■ Required action
Output each record exactly, with nothing omitted.

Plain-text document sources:
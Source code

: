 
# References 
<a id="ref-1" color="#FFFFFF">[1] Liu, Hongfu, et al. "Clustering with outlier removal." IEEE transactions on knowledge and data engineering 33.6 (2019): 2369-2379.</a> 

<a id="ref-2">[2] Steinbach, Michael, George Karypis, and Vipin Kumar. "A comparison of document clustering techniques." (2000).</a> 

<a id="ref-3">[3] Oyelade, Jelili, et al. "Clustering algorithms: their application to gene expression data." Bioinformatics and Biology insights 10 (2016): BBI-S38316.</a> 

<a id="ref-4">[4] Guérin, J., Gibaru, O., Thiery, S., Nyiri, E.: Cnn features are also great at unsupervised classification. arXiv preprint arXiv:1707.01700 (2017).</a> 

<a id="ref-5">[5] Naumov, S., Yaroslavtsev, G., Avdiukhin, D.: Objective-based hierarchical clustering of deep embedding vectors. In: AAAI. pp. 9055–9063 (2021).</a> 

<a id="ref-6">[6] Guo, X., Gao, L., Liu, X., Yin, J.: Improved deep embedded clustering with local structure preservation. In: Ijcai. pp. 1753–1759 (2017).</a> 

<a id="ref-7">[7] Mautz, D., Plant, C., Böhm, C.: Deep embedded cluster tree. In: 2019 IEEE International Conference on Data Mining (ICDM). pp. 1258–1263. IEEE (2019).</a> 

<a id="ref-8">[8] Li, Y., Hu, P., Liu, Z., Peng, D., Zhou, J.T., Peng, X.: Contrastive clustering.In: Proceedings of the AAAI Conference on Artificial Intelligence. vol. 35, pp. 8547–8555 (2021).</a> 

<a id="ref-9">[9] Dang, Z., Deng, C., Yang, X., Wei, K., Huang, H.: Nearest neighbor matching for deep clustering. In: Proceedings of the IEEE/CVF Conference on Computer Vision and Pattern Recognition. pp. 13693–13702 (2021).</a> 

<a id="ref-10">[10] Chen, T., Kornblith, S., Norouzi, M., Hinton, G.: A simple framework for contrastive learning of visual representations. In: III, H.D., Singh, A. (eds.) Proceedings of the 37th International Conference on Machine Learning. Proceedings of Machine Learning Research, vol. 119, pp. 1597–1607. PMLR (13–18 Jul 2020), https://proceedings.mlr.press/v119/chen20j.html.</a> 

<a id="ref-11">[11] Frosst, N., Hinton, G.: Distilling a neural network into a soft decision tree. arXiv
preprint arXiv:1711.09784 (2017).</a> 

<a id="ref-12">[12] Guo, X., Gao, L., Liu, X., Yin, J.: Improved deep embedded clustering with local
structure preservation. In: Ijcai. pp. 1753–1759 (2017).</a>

■ Expected output
Source code

: 
# References 
<a id="ref-1" color="#FFFFFF">[1] Liu, Hongfu, et al. "Clustering with outlier removal." IEEE transactions on knowledge and data engineering 33.6 (2019): 2369-2379.</a> 

<a id="ref-2">[2] Steinbach, Michael, George Karypis, and Vipin Kumar. "A comparison of document clustering techniques." (2000).</a> 

<a id="ref-3">[3] Oyelade, Jelili, et al. "Clustering algorithms: their application to gene expression data." Bioinformatics and Biology insights 10 (2016): BBI-S38316.</a> 

<a id="ref-4">[4] Guérin, J., Gibaru, O., Thiery, S., Nyiri, E.: Cnn features are also great at unsupervised classification. arXiv preprint arXiv:1707.01700 (2017).</a> 

<a id="ref-5">[5] Naumov, S., Yaroslavtsev, G., Avdiukhin, D.: Objective-based hierarchical clustering of deep embedding vectors. In: AAAI. pp. 9055–9063 (2021).</a> 

<a id="ref-6">[6] Guo, X., Gao, L., Liu, X., Yin, J.: Improved deep embedded clustering with local structure preservation. In: Ijcai. pp. 1753–1759 (2017).</a> 

<a id="ref-7">[7] Mautz, D., Plant, C., Böhm, C.: Deep embedded cluster tree. In: 2019 IEEE International Conference on Data Mining (ICDM). pp. 1258–1263. IEEE (2019).</a> 

<a id="ref-8">[8] Li, Y., Hu, P., Liu, Z., Peng, D., Zhou, J.T., Peng, X.: Contrastive clustering.In: Proceedings of the AAAI Conference on Artificial Intelligence. vol. 35, pp. 8547–8555 (2021).</a> 

<a id="ref-9">[9] Dang, Z., Deng, C., Yang, X., Wei, K., Huang, H.: Nearest neighbor matching for deep clustering. In: Proceedings of the IEEE/CVF Conference on Computer Vision and Pattern Recognition. pp. 13693–13702 (2021).</a> 

<a id="ref-10">[10] Chen, T., Kornblith, S., Norouzi, M., Hinton, G.: A simple framework for contrastive learning of visual representations. In: III, H.D., Singh, A. (eds.) Proceedings of the 37th International Conference on Machine Learning. Proceedings of Machine Learning Research, vol. 119, pp. 1597–1607. PMLR (13–18 Jul 2020), https://proceedings.mlr.press/v119/chen20j.html.</a> 

<a id="ref-11">[11] Frosst, N., Hinton, G.: Distilling a neural network into a soft decision tree. arXiv
preprint arXiv:1711.09784 (2017).</a> 

<a id="ref-12">[12] Guo, X., Gao, L., Liu, X., Yin, J.: Improved deep embedded clustering with local
structure preservation. In: Ijcai. pp. 1753–1759 (2017).</a>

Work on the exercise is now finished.